概要
広島県呉市出身。1971年、大学生時代に「別冊マーガレット」誌上でデビュー。
男性でありながら「花とゆめ」などで少女漫画を描き続けた異色の作家である。
2011年、61歳没。
秋田書店「ミステリーボニータ」に連載中の『傀儡師リン』が未完のままとなった。また半ばライフワークと化していた『超少女明日香』も未完となった。
特色
良い意味で男性らしい感性を生かした骨太なストーリーテリングに特色があり、当時の少女漫画界隈に、ファンタジーと大胆なアクションと壮絶なバイオレンス、および本人曰く「サービス」と称するエロスを持ち込んだ。
代表作『スケバン刑事』は累計2000万部を超える大ヒットとなり、何度もTVドラマ化されている。
TVドラマの劇場版では「ヨーヨー売り」として顔出し出演もしている。
後年には漫画原作や青年誌等での執筆も多く手がけていた。
皆殺しの…
物語がクライマックスや終局に近づくと登場人物をよく殺すことで知られる。
殺しはしない場合でも、精神崩壊に追い込んで物語から退場させる、という手法も頻繁に使用する。
骨太なストーリーテリングで広げた物語の風呂敷を包む際の手法に「キャラクターのリストラ」を多用して、伏線を思いっきりぶった切るためである。
その様はどこぞのアニメ監督レベルとも言われる。一方でソレをやらかした当時の某監督と異なり精神状態は極めて健全であったため、どこぞの小説家のアレに近いとも言われる。

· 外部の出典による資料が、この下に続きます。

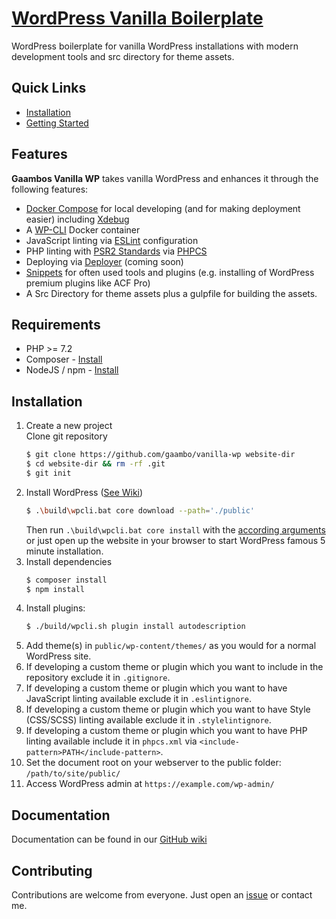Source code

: # [WordPress Vanilla Boilerplate](https://github.com/gaambo/vanilla-wp)

WordPress boilerplate for vanilla WordPress installations with modern development tools and src directory for theme assets.

## Quick Links

- [Installation](#Installation)
- [Getting Started](https://github.com/gaambo/vanilla-wp/wiki/Getting-Started)

## Features

**Gaambos Vanilla WP** takes vanilla WordPress and enhances it through the following features:

- [Docker Compose](https://docs.docker.com/compose/) for local developing (and for making deployment easier) including [Xdebug](https://xdebug.org/)
- A [WP-CLI](https://wp-cli.org/) Docker container
- JavaScript linting via [ESLint](https://eslint.org/) configuration
- PHP linting with [PSR2 Standards](https://www.php-fig.org/psr/psr-2/) via [PHPCS](https://github.com/squizlabs/PHP_CodeSniffer)
- Deploying via [Deployer](https://deployer.org/) (coming soon)
- [Snippets](https://github.com/gaambo/vanilla-wp/wiki/Snippets) for often used tools and plugins (e.g. installing of WordPress premium plugins like ACF Pro)
- A Src Directory for theme assets plus a gulpfile for building the assets.

## Requirements

- PHP >= 7.2
- Composer - [Install](https://getcomposer.org/doc/00-intro.md#installation-linux-unix-osx)
- NodeJS / npm - [Install](https://www.npmjs.com/get-npm)

## Installation

1. Create a new project  
   Clone git repository
   ```sh
   $ git clone https://github.com/gaambo/vanilla-wp website-dir
   $ cd website-dir && rm -rf .git
   $ git init
   ```
2. Install WordPress ([See Wiki](https://github.com/gaambo/vanilla-wp/wiki/WP-CLI))
   ```sh
   $ .\build\wpcli.bat core download --path='./public'
   ```
   Then run `.\build\wpcli.bat core install` with the [according arguments](https://developer.wordpress.org/cli/commands/core/install/) or just open up the website in your browser to start WordPress famous 5 minute installation.
3. Install dependencies
   ```sh
   $ composer install
   $ npm install
   ```
4. Install plugins:
   ```sh
   $ ./build/wpcli.sh plugin install autodescription
   ```
5. Add theme(s) in `public/wp-content/themes/` as you would for a normal WordPress site.
6. If developing a custom theme or plugin which you want to include in the repository exclude it in `.gitignore`.
7. If developing a custom theme or plugin which you want to have JavaScript linting available exclude it in `.eslintignore`.
8. If developing a custom theme or plugin which you want to have Style (CSS/SCSS) linting available exclude it in `.stylelintignore`.
9. If developing a custom theme or plugin which you want to have PHP linting available include it in `phpcs.xml` via `<include-pattern>PATH</include-pattern>`.
10. Set the document root on your webserver to the public folder: `/path/to/site/public/`
11. Access WordPress admin at `https://example.com/wp-admin/`

## Documentation

Documentation can be found in our [GitHub wiki](https://github.com/gaambo/vanilla-wp/wiki)

## Contributing

Contributions are welcome from everyone. Just open an [issue](https://github.com/gaambo/vanilla-wp/issues) or contact me.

ただ和田の「皆殺し」は人気キャラほど物語の必然性に関わる事無く被害に遭いやすい一面もある。乱暴に言えば「このキャラ人気出てきたから殺そう」という理由で突然前触れもなく殺られた(精神崩壊させられた)キャラもいたりする。(冷静に言えば、予想外のキャラ人気によって物語が振り回されるのを恐れたから退場させた、という裏事情があるのだが)
ただ一方で作者が自身の手で殺してから、その事を後で後悔する、というケースもあり、それに関しては『超少女明日香』シリーズの単発キャラであった舞が、後に『怪盗アマリリス』の倉見雛子としてキャラコンセプトを継承したリボーンキャラになる、というパターンも稀にみられる。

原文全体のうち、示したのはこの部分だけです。